The United Kingdom is in significant decline, but recent moves to further tax the oil industry have made it possible that the decline may steepen. This because the new taxes proposed will likely reduce the profitability of the field developments proposed, discouraging their development. Recently production has run at 1.35 mbd of liquids, which is scheduled to drop to 1.3 mbd this year, and 0.94 mbdoe of natural gas, anticipated to fall to 0.85 mbdoe this year. The criticality of investment is shown in the projected production over the next 5 years, with the different colours showing the likelihood of success. Note that the grey of current production is declining at about 10%.
Moving to the next tier down, Kazakhstan is now at 1.6 mbd and slowly increasing production toward a target of 3 mbd by 2020. Qatar is running at 1.4 mbd, but with almost 0.6 mbd of that in NGL. Indonesia is producing right around 1 mbd and may maintain that in the short term. It is being challenged in rank by Azerbaijan which has just incremented up to 1 mbd, a volume that is expected to continue to rise until it reaches about 1.25 mbd in 2014.
The tier that lies below 1 mbd starts with India, which is currently holding a production of around 878 kbd, and having to import increasing amounts of oil to meet demand. Given that the country also subsidizes the price, this is becoming an increasingly expensive consideration for the government. India is followed by Argentina, which is post peak and declined to 0.76 mbd most recently. Egypt is similarly declining, now to 660 kbd, but as one of the early nations to change under the most recent protests, and with the situation still somewhat fluid, it is difficult to predict how much the country will have both for itself, and for external customers, a year from now.
Oman will likely weather the current storms, and is also increasing oil production, to the point that it is moving up to pass India, with an Omani production of 863 kbd, some of which is tied to NGL production.

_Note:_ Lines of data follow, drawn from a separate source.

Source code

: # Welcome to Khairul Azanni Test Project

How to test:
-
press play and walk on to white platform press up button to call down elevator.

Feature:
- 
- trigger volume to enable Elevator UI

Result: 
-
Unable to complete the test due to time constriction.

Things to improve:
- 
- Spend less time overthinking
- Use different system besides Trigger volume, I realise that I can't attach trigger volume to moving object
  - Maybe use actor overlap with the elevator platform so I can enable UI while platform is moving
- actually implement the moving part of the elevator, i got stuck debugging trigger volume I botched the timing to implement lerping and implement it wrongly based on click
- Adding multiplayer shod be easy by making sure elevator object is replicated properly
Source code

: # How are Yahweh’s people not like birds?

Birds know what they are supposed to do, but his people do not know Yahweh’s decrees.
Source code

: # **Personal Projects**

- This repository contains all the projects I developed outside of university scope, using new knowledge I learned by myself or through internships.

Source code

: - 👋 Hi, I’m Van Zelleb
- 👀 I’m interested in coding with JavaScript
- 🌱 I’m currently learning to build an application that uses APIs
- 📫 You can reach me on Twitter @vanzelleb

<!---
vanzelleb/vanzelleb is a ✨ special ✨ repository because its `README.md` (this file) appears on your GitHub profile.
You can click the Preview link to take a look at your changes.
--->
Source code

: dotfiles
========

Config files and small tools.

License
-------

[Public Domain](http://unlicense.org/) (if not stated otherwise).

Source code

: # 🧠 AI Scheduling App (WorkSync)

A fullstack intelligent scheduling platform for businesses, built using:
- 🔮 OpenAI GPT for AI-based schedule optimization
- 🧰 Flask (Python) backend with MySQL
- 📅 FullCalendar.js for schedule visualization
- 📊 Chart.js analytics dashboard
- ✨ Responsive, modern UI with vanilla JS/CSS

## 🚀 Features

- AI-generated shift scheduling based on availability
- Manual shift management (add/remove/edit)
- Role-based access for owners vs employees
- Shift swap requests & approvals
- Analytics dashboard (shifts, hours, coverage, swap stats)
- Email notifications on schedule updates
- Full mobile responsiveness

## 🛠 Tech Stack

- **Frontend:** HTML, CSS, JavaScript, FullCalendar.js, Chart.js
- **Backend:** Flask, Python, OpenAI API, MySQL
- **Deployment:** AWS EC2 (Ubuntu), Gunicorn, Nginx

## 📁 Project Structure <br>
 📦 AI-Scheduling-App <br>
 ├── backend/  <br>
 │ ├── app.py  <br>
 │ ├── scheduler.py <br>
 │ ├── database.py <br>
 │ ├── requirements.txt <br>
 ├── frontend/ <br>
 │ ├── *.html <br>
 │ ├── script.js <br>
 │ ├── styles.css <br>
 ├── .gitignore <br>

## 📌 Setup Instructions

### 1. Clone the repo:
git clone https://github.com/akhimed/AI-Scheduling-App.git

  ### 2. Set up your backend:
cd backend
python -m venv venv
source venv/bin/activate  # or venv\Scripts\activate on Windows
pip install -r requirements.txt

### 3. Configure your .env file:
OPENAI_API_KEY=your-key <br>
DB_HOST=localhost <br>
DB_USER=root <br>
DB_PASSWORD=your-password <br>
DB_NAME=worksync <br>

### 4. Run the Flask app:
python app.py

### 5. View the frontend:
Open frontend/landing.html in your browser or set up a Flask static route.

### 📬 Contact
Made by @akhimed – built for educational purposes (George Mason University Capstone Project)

In the final four that produce more than 500 kbd Malaysia is barely maintaining production at 700 kbd, while Australia has fallen from 588 kbd to 540 kbd. Both are now being passed in production by Colombia, one of the “hotter” places for development at the moment, with production rising to possibly 920 kbd this year. Ecuador, which closes out the top 30, has recently increased production from 485 to 504 kbd.
That completes the top 30, and accounts for some 76.7 mbd of production. Those same countries back in 2009 were reported by the EIA as producing some 79.23 mbd of oil. Remember that world demand is anticipated to increase by somewhere between 1.4 and 1.6 mbd this year, and that of this list of 30 only 13 increased production, and the rest declined and the concern for the future becomes thus more clearly defined. (The difference between the two totals is partially explained by the loss in Libyan oil – we will see within the month how well OPEC covers that).
But it is not the overall production from the world that can be estimated that accurately, but by looking at individual countries and, in some cases, individual oilfields that we can get some better sense of what is to come. So the next step will be looking at these nations in more detail, in the weeks ahead.